> What needs to be done:
Each record should reappear exactly in your answer, minus any picture.

(Collected data)
####################

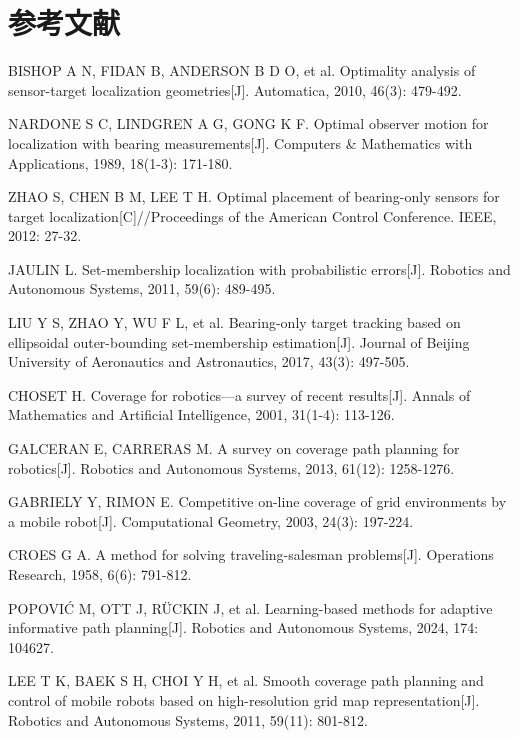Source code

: \documentclass[12pt,a4paper]{ctexart}
\begin{document}
\section{参考文献}

\begin{enumerate}[leftmargin=2.2em,itemsep=3pt,label={[\arabic*]}]
  \item BISHOP A N, FIDAN B, ANDERSON B D O, et al. Optimality analysis of sensor-target localization geometries[J]. Automatica, 2010, 46(3): 479-492.
  \item NARDONE S C, LINDGREN A G, GONG K F. Optimal observer motion for localization with bearing measurements[J]. Computers \& Mathematics with Applications, 1989, 18(1-3): 171-180.
  \item ZHAO S, CHEN B M, LEE T H. Optimal placement of bearing-only sensors for target localization[C]//Proceedings of the American Control Conference. IEEE, 2012: 27-32.
  \item JAULIN L. Set-membership localization with probabilistic errors[J]. Robotics and Autonomous Systems, 2011, 59(6): 489-495.
  \item LIU Y S, ZHAO Y, WU F L, et al. Bearing-only target tracking based on ellipsoidal outer-bounding set-membership estimation[J]. Journal of Beijing University of Aeronautics and Astronautics, 2017, 43(3): 497-505.
  \item CHOSET H. Coverage for robotics---a survey of recent results[J]. Annals of Mathematics and Artificial Intelligence, 2001, 31(1-4): 113-126.
  \item GALCERAN E, CARRERAS M. A survey on coverage path planning for robotics[J]. Robotics and Autonomous Systems, 2013, 61(12): 1258-1276.
  \item GABRIELY Y, RIMON E. Competitive on-line coverage of grid environments by a mobile robot[J]. Computational Geometry, 2003, 24(3): 197-224.
  \item CROES G A. A method for solving traveling-salesman problems[J]. Operations Research, 1958, 6(6): 791-812.
  \item POPOVI\'{C} M, OTT J, R\"{U}CKIN J, et al. Learning-based methods for adaptive informative path planning[J]. Robotics and Autonomous Systems, 2024, 174: 104627.
  \item LEE T K, BAEK S H, CHOI Y H, et al. Smooth coverage path planning and control of mobile robots based on high-resolution grid map representation[J]. Robotics and Autonomous Systems, 2011, 59(11): 801-812.
\end{enumerate}
\end{document}
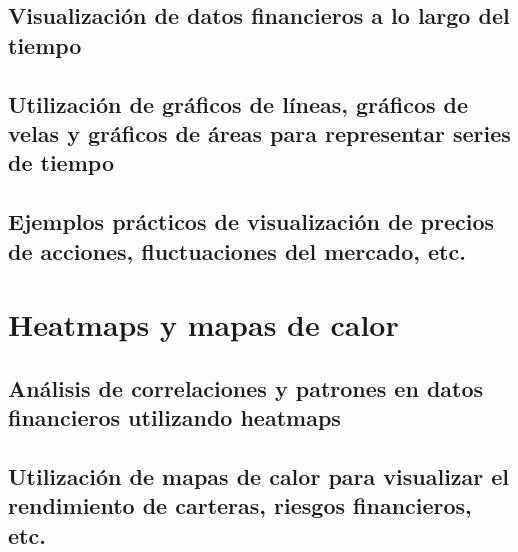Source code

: \documentclass[
  a4paper,
]{article}
\begin{document}
\hypertarget{visualizaciuxf3n-de-datos-financieros-a-lo-largo-del-tiempo}{%
\subsection{Visualización de datos financieros a lo largo del
tiempo}\label{visualizaciuxf3n-de-datos-financieros-a-lo-largo-del-tiempo}}

\hypertarget{utilizaciuxf3n-de-gruxe1ficos-de-luxedneas-gruxe1ficos-de-velas-y-gruxe1ficos-de-uxe1reas-para-representar-series-de-tiempo}{%
\subsection{Utilización de gráficos de líneas, gráficos de velas y
gráficos de áreas para representar series de
tiempo}\label{utilizaciuxf3n-de-gruxe1ficos-de-luxedneas-gruxe1ficos-de-velas-y-gruxe1ficos-de-uxe1reas-para-representar-series-de-tiempo}}

\hypertarget{ejemplos-pruxe1cticos-de-visualizaciuxf3n-de-precios-de-acciones-fluctuaciones-del-mercado-etc.}{%
\subsection{Ejemplos prácticos de visualización de precios de acciones,
fluctuaciones del mercado,
etc.}\label{ejemplos-pruxe1cticos-de-visualizaciuxf3n-de-precios-de-acciones-fluctuaciones-del-mercado-etc.}}

\hypertarget{heatmaps-y-mapas-de-calor}{%
\section{Heatmaps y mapas de calor}\label{heatmaps-y-mapas-de-calor}}

\hypertarget{anuxe1lisis-de-correlaciones-y-patrones-en-datos-financieros-utilizando-heatmaps}{%
\subsection{Análisis de correlaciones y patrones en datos financieros
utilizando
heatmaps}\label{anuxe1lisis-de-correlaciones-y-patrones-en-datos-financieros-utilizando-heatmaps}}

\hypertarget{utilizaciuxf3n-de-mapas-de-calor-para-visualizar-el-rendimiento-de-carteras-riesgos-financieros-etc.}{%
\subsection{Utilización de mapas de calor para visualizar el rendimiento
de carteras, riesgos financieros,
etc.}\label{utilizaciuxf3n-de-mapas-de-calor-para-visualizar-el-rendimiento-de-carteras-riesgos-financieros-etc.}}
\end{document}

####################

> Exercise result:
Source code

: \documentclass[12pt,a4paper]{ctexart}
\begin{document}
\section{参考文献}

\begin{enumerate}[leftmargin=2.2em,itemsep=3pt,label={[\arabic*]}]
  \item BISHOP A N, FIDAN B, ANDERSON B D O, et al. Optimality analysis of sensor-target localization geometries[J]. Automatica, 2010, 46(3): 479-492.
  \item NARDONE S C, LINDGREN A G, GONG K F. Optimal observer motion for localization with bearing measurements[J]. Computers \& Mathematics with Applications, 1989, 18(1-3): 171-180.
  \item ZHAO S, CHEN B M, LEE T H. Optimal placement of bearing-only sensors for target localization[C]//Proceedings of the American Control Conference. IEEE, 2012: 27-32.
  \item JAULIN L. Set-membership localization with probabilistic errors[J]. Robotics and Autonomous Systems, 2011, 59(6): 489-495.
  \item LIU Y S, ZHAO Y, WU F L, et al. Bearing-only target tracking based on ellipsoidal outer-bounding set-membership estimation[J]. Journal of Beijing University of Aeronautics and Astronautics, 2017, 43(3): 497-505.
  \item CHOSET H. Coverage for robotics---a survey of recent results[J]. Annals of Mathematics and Artificial Intelligence, 2001, 31(1-4): 113-126.
  \item GALCERAN E, CARRERAS M. A survey on coverage path planning for robotics[J]. Robotics and Autonomous Systems, 2013, 61(12): 1258-1276.
  \item GABRIELY Y, RIMON E. Competitive on-line coverage of grid environments by a mobile robot[J]. Computational Geometry, 2003, 24(3): 197-224.
  \item CROES G A. A method for solving traveling-salesman problems[J]. Operations Research, 1958, 6(6): 791-812.
  \item POPOVI\'{C} M, OTT J, R\"{U}CKIN J, et al. Learning-based methods for adaptive informative path planning[J]. Robotics and Autonomous Systems, 2024, 174: 104627.
  \item LEE T K, BAEK S H, CHOI Y H, et al. Smooth coverage path planning and control of mobile robots based on high-resolution grid map representation[J]. Robotics and Autonomous Systems, 2011, 59(11): 801-812.
\end{enumerate}
\end{document}
Source code

: \documentclass[
  a4paper,
]{article}
\begin{document}
\hypertarget{visualizaciuxf3n-de-datos-financieros-a-lo-largo-del-tiempo}{%
\subsection{Visualización de datos financieros a lo largo del
tiempo}\label{visualizaciuxf3n-de-datos-financieros-a-lo-largo-del-tiempo}}

\hypertarget{utilizaciuxf3n-de-gruxe1ficos-de-luxedneas-gruxe1ficos-de-velas-y-gruxe1ficos-de-uxe1reas-para-representar-series-de-tiempo}{%
\subsection{Utilización de gráficos de líneas, gráficos de velas y
gráficos de áreas para representar series de
tiempo}\label{utilizaciuxf3n-de-gruxe1ficos-de-luxedneas-gruxe1ficos-de-velas-y-gruxe1ficos-de-uxe1reas-para-representar-series-de-tiempo}}

\hypertarget{ejemplos-pruxe1cticos-de-visualizaciuxf3n-de-precios-de-acciones-fluctuaciones-del-mercado-etc.}{%
\subsection{Ejemplos prácticos de visualización de precios de acciones,
fluctuaciones del mercado,
etc.}\label{ejemplos-pruxe1cticos-de-visualizaciuxf3n-de-precios-de-acciones-fluctuaciones-del-mercado-etc.}}

\hypertarget{heatmaps-y-mapas-de-calor}{%
\section{Heatmaps y mapas de calor}\label{heatmaps-y-mapas-de-calor}}

\hypertarget{anuxe1lisis-de-correlaciones-y-patrones-en-datos-financieros-utilizando-heatmaps}{%
\subsection{Análisis de correlaciones y patrones en datos financieros
utilizando
heatmaps}\label{anuxe1lisis-de-correlaciones-y-patrones-en-datos-financieros-utilizando-heatmaps}}

\hypertarget{utilizaciuxf3n-de-mapas-de-calor-para-visualizar-el-rendimiento-de-carteras-riesgos-financieros-etc.}{%
\subsection{Utilización de mapas de calor para visualizar el rendimiento
de carteras, riesgos financieros,
etc.}\label{utilizaciuxf3n-de-mapas-de-calor-para-visualizar-el-rendimiento-de-carteras-riesgos-financieros-etc.}}
\end{document}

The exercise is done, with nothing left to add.